A 21-year-old transient has been identified as the man who climbed into the San Francisco Zoo's grizzly bear enclosure at closing time Saturday.
At a news conference Sunday morning at the zoo, authorities confirmed Kenneth Herron was the man who somehow got into the exhibit but was not hurt, despite coming within inches of one of the bears, according to Bob Jenkins, vice president for the zoo's Institutional Advancement.
Herron was spotted inside the enclosure by another zoo visitor around 5 p.m., and zoo staff immediately responded to the exhibit area, zoo spokeswoman Gwendolyn Tornatore said.
More than a dozen people stood and watched as one of the bears approached the man who laid down behind a wall. They said the bear swatted at the man a couple of times, but never seemed aggressive.
Herron had somehow made his way into the enclosure that is surrounded by 15-foot walls on three sides, and a 13- to 14-foot moat with a 4-foot high barrier on the fourth side, Jenkins said.
Jenkins said he doesn't know why Herron climbed into the bears' enclosure, but said it's no easy feat to get inside.

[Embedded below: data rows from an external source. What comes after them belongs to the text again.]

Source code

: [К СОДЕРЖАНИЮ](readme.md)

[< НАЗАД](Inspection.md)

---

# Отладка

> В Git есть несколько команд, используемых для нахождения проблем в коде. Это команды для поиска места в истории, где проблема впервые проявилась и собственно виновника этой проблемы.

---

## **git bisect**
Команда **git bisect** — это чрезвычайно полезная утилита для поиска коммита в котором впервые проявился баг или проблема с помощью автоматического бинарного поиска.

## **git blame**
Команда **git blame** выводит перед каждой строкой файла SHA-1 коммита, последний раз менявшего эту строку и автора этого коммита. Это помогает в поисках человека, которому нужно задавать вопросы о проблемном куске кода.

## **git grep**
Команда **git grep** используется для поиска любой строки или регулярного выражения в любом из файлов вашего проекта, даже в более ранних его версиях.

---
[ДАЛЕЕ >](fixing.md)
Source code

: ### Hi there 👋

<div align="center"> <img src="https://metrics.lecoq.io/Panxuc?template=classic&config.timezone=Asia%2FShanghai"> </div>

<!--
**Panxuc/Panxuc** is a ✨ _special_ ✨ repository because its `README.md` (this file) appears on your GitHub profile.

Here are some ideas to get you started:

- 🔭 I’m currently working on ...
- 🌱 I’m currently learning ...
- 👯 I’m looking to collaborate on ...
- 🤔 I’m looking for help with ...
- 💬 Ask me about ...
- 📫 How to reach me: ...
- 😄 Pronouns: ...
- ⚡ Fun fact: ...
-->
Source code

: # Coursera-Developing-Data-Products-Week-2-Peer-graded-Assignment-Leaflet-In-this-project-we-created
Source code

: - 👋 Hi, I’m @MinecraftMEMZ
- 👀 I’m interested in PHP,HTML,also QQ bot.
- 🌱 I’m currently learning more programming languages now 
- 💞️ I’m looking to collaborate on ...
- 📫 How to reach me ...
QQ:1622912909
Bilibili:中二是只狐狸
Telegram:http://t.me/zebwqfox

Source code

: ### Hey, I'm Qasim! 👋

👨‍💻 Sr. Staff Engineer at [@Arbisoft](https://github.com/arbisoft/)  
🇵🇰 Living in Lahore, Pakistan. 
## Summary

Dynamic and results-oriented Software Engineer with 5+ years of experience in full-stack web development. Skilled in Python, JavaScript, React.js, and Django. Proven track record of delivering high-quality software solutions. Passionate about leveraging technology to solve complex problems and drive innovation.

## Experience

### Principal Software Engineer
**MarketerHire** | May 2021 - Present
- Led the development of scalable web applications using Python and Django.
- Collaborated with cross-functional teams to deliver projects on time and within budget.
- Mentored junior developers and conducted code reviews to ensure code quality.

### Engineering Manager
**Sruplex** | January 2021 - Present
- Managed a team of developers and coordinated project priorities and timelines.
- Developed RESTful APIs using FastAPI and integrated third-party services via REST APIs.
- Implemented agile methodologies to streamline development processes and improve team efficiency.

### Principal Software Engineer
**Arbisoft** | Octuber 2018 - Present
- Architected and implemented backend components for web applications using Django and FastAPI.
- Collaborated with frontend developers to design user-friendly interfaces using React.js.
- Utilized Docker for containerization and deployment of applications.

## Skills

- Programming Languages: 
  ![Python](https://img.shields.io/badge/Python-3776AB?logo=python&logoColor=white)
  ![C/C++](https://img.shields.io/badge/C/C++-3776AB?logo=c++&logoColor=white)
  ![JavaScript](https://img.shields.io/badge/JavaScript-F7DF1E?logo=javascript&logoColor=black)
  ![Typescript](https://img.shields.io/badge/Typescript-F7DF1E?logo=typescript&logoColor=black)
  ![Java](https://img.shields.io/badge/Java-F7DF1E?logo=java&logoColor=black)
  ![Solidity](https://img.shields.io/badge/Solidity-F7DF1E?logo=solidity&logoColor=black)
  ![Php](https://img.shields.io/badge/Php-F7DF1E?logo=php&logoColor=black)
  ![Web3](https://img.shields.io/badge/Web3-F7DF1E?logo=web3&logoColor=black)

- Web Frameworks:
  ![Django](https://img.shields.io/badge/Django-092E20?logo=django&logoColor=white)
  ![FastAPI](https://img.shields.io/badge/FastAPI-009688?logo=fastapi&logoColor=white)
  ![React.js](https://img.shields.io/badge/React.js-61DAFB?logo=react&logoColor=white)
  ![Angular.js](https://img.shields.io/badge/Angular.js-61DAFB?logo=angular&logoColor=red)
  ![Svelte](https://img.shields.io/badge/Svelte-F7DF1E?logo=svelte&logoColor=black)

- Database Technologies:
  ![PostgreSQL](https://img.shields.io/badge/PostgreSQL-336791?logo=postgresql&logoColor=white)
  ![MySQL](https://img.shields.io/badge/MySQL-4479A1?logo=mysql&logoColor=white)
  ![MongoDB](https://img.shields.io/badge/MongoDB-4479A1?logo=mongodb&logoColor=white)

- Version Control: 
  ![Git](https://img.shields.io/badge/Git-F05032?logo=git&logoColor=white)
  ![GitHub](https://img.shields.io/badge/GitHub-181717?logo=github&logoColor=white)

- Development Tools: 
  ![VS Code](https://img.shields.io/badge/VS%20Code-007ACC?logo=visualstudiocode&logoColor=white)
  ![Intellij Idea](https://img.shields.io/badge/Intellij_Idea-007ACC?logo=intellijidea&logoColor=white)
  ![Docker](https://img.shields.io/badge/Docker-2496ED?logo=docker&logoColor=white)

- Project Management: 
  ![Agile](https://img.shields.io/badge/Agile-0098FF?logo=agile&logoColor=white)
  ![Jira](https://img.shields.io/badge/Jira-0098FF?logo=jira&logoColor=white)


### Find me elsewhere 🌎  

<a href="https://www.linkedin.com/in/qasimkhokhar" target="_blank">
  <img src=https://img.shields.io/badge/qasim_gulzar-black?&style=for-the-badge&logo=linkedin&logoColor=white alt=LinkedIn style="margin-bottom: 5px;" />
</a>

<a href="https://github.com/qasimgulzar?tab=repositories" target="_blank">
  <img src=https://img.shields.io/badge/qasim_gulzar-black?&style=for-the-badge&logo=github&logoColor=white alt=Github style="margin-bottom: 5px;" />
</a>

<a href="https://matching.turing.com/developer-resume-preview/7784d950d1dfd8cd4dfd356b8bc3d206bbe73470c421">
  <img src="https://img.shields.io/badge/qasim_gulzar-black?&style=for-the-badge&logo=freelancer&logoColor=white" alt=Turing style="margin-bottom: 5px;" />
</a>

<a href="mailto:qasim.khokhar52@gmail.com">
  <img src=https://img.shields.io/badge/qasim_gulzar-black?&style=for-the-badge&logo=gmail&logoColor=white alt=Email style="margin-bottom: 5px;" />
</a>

"It would be pure speculation on my part as to why he went in the bear enclosure," he said. "It takes a very concerted effort to get into the facility. You have to be very determined to do that."
One of the bears came up to Herron and sniffed his foot, but zoo staff fired a warning shot that kept the bears from attacking him, Jenkins said.
The bears were taken safely into their night quarters and secured, Jenkins said, and Herron was taken into police custody and placed under psychiatric evaluation. Herron reportedly has outstanding prior warrants, Jenkins said.
The two bears in the grizzly enclosure are sisters and about 5 or 6 years old, according to Jenkins. The zoo rescued them in 2005 when they were going to be euthanized for raiding ranchers' barns in Montana.
On Christmas Day 2007, a 17-year-old boy was killed at the zoo by a Siberian tiger that escaped its enclosure.